International Water Stewardship Programme (IWaSP)
The Natural Resources Risk & Action Framework was developed by the International Water Stewardship Programme (IWaSP). Working alongside public bodies, enterprises and civil society, IWaSP identifies measures aimed at reducing shared water risks. The programme initiates and sets up partnerships between the three different types of stakeholders, and coordinates these with the support of GIZ bilateral and regional water programmes.
Currently IWaSP is active in nine countries: Kenya, Uganda, Tanzania, Zambia, Ethiopia and South Africa on the African continent and Grenada and Saint Lucia in the Caribbean and Pakistan in Asia.

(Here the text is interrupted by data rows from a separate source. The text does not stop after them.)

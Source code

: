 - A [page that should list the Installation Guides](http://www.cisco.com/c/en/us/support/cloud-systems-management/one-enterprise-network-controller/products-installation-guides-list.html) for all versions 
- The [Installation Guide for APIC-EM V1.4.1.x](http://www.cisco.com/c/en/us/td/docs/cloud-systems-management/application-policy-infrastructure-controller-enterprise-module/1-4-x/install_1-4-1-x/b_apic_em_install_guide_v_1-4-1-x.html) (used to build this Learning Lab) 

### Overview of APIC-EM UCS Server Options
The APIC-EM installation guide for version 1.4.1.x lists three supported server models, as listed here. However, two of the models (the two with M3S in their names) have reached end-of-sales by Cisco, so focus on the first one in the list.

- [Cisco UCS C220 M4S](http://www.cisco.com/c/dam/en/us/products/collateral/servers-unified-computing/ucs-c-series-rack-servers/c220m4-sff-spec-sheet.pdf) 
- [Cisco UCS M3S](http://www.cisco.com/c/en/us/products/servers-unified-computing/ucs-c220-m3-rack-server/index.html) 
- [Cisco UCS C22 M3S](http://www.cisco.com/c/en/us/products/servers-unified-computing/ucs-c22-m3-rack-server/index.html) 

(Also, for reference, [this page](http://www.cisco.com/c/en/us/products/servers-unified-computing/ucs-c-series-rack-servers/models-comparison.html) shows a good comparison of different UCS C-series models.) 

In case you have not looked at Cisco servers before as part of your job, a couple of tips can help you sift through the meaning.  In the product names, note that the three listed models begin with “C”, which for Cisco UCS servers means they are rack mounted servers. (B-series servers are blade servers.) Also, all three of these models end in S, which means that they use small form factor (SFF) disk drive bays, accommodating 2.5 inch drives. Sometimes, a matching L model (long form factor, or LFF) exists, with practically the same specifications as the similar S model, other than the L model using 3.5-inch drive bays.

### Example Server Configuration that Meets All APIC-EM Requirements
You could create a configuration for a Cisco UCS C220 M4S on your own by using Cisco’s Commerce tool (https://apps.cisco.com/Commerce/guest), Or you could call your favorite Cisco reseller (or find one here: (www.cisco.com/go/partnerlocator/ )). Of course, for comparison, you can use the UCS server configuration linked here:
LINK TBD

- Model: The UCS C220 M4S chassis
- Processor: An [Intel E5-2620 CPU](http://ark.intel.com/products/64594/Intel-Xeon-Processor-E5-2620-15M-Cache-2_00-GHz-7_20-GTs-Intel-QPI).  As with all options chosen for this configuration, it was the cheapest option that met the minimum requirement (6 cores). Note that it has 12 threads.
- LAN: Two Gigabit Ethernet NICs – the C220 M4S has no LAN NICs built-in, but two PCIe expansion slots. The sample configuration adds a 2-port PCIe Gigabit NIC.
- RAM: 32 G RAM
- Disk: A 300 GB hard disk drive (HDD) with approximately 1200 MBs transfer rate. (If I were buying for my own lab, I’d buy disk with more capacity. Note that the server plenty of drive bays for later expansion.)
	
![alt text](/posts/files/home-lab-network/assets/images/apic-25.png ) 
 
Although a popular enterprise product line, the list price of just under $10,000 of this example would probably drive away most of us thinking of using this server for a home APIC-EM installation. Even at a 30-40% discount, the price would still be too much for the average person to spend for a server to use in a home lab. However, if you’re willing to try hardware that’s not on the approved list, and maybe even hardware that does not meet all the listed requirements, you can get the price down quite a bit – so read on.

The Deutsche Gesellschaft fur Internationale Zusammenarbeit (GIZ) GmbH works to develop lasting solutions for sustainable development and manages IWaSP on behalf of the German Federal Ministry for Economic Cooperation and Development (BMZ) and the UK Department for International Development (DfID).

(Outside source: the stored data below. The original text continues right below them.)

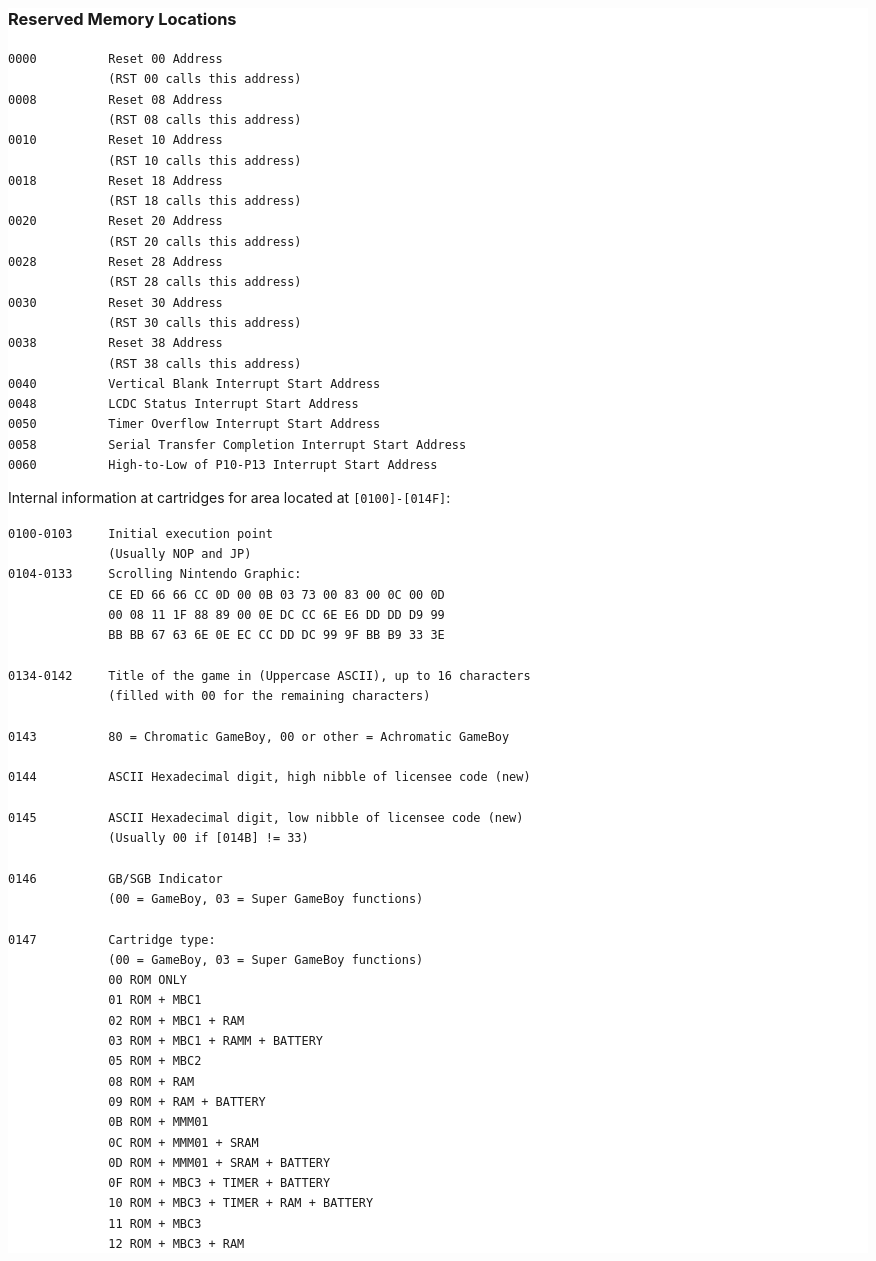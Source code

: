 ### Reserved Memory Locations

```
0000          Reset 00 Address
              (RST 00 calls this address)
0008          Reset 08 Address
              (RST 08 calls this address)
0010          Reset 10 Address
              (RST 10 calls this address)
0018          Reset 18 Address
              (RST 18 calls this address)
0020          Reset 20 Address
              (RST 20 calls this address)
0028          Reset 28 Address
              (RST 28 calls this address)
0030          Reset 30 Address
              (RST 30 calls this address)
0038          Reset 38 Address
              (RST 38 calls this address)
0040          Vertical Blank Interrupt Start Address
0048          LCDC Status Interrupt Start Address
0050          Timer Overflow Interrupt Start Address
0058          Serial Transfer Completion Interrupt Start Address
0060          High-to-Low of P10-P13 Interrupt Start Address
```

Internal information at cartridges for area located at `[0100]-[014F]`:

```
0100-0103     Initial execution point
              (Usually NOP and JP)
0104-0133     Scrolling Nintendo Graphic:
              CE ED 66 66 CC 0D 00 0B 03 73 00 83 00 0C 00 0D
              00 08 11 1F 88 89 00 0E DC CC 6E E6 DD DD D9 99
              BB BB 67 63 6E 0E EC CC DD DC 99 9F BB B9 33 3E

0134-0142     Title of the game in (Uppercase ASCII), up to 16 characters
              (filled with 00 for the remaining characters)

0143          80 = Chromatic GameBoy, 00 or other = Achromatic GameBoy

0144          ASCII Hexadecimal digit, high nibble of licensee code (new)

0145          ASCII Hexadecimal digit, low nibble of licensee code (new)
              (Usually 00 if [014B] != 33)

0146          GB/SGB Indicator
              (00 = GameBoy, 03 = Super GameBoy functions)

0147          Cartridge type:
              (00 = GameBoy, 03 = Super GameBoy functions)
              00 ROM ONLY
              01 ROM + MBC1
              02 ROM + MBC1 + RAM
              03 ROM + MBC1 + RAMM + BATTERY
              05 ROM + MBC2
              08 ROM + RAM
              09 ROM + RAM + BATTERY
              0B ROM + MMM01
              0C ROM + MMM01 + SRAM
              0D ROM + MMM01 + SRAM + BATTERY
              0F ROM + MBC3 + TIMER + BATTERY
              10 ROM + MBC3 + TIMER + RAM + BATTERY
              11 ROM + MBC3
              12 ROM + MBC3 + RAM
```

Collective Leadership Institute
The Collective Leadership Institute is an internationally operating non-profit organisation located in Potsdam (Germany) and Cape Town (South Africa) with focus on educational programmes in the area of Collective Leadership and Stakeholder Dialogues. Learn more…
What is the Natural Resources Risk & Action Framework?
Cross-sector “water stewardship” approaches are emerging around the world seeking to address shared water risks through collective action in response to increasing demand and threats to water supply and quality. Water stewardship is based on the premise that all water users play a role in the sustainable use and management of water resources, as business, government, or civil society cannot effectively address complex and shared water risks alone. To help address these challenges, the International Water Stewardship Programme (IWaSP) has developed the Natural Resources Risk and Action Framework (NRAF).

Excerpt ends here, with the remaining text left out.